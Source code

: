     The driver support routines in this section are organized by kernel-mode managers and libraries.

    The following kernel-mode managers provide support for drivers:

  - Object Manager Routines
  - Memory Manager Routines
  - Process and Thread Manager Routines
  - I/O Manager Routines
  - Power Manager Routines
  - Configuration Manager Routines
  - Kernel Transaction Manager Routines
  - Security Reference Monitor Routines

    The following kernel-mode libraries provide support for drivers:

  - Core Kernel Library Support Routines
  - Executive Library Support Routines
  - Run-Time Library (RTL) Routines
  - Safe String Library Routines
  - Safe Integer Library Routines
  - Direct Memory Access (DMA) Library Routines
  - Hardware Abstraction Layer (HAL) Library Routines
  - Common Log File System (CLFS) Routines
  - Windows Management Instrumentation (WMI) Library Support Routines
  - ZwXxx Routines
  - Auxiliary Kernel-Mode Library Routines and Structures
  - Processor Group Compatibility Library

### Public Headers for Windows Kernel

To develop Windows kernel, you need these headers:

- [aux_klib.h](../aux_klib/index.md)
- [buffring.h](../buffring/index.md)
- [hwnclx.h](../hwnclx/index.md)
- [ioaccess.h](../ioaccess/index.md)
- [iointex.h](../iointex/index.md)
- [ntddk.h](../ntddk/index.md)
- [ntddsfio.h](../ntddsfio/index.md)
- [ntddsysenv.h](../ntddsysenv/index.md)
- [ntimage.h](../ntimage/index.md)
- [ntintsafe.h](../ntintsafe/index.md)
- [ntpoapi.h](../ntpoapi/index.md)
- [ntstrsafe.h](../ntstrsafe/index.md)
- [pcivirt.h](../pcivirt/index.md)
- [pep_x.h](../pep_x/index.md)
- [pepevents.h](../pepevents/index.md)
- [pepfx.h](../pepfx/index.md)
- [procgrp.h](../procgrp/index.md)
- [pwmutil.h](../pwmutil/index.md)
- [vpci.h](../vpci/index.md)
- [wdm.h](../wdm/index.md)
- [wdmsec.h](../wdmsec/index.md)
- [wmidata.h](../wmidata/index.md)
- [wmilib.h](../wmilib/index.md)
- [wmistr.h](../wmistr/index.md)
____
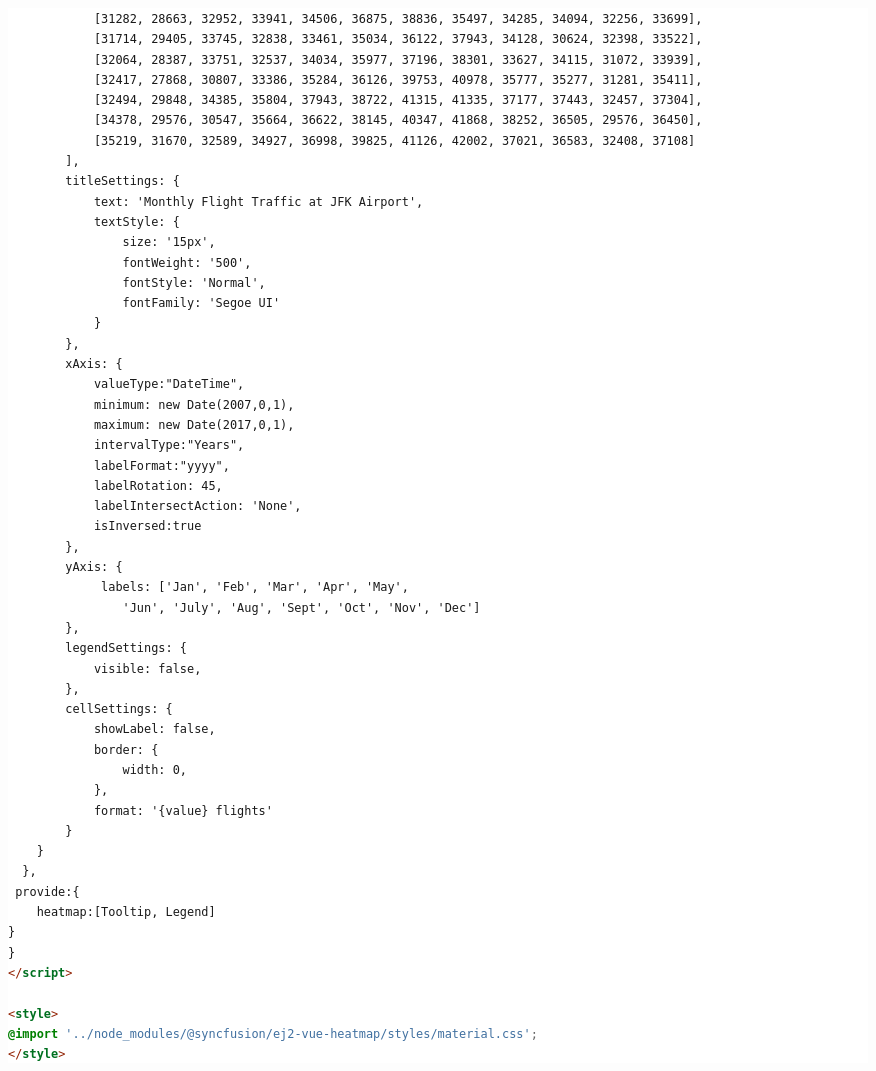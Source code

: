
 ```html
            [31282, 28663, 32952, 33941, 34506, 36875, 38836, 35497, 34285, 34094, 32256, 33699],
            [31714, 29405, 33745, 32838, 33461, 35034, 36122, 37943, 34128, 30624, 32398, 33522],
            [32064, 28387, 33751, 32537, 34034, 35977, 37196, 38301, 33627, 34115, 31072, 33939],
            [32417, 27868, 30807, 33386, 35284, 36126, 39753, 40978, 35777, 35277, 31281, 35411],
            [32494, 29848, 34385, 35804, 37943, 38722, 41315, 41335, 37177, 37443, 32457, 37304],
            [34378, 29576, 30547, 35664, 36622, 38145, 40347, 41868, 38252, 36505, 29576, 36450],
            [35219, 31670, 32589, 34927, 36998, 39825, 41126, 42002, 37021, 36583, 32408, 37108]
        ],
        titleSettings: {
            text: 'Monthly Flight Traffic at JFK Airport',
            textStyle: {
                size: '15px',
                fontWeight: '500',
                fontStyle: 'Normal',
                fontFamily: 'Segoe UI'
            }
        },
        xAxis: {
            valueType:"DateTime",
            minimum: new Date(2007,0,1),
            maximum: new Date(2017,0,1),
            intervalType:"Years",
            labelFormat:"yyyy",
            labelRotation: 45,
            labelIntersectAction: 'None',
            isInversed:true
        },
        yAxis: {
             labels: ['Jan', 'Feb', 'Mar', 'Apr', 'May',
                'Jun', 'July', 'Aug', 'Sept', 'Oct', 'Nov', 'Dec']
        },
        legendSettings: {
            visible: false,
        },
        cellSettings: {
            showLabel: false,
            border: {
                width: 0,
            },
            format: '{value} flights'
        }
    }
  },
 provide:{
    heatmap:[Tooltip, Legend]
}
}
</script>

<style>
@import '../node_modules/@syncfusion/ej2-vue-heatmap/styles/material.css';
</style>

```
____
Using the entries above, give back exactly the line containing "- [ntstrsafe.h](../ntstrsafe/index.md)", the line containing "- [wmistr.h](../wmistr/index.md)", and every line between them, and nothing else.

- [ntstrsafe.h](../ntstrsafe/index.md)
- [pcivirt.h](../pcivirt/index.md)
- [pep_x.h](../pep_x/index.md)
- [pepevents.h](../pepevents/index.md)
- [pepfx.h](../pepfx/index.md)
- [procgrp.h](../procgrp/index.md)
- [pwmutil.h](../pwmutil/index.md)
- [vpci.h](../vpci/index.md)
- [wdm.h](../wdm/index.md)
- [wdmsec.h](../wdmsec/index.md)
- [wmidata.h](../wmidata/index.md)
- [wmilib.h](../wmilib/index.md)
- [wmistr.h](../wmistr/index.md)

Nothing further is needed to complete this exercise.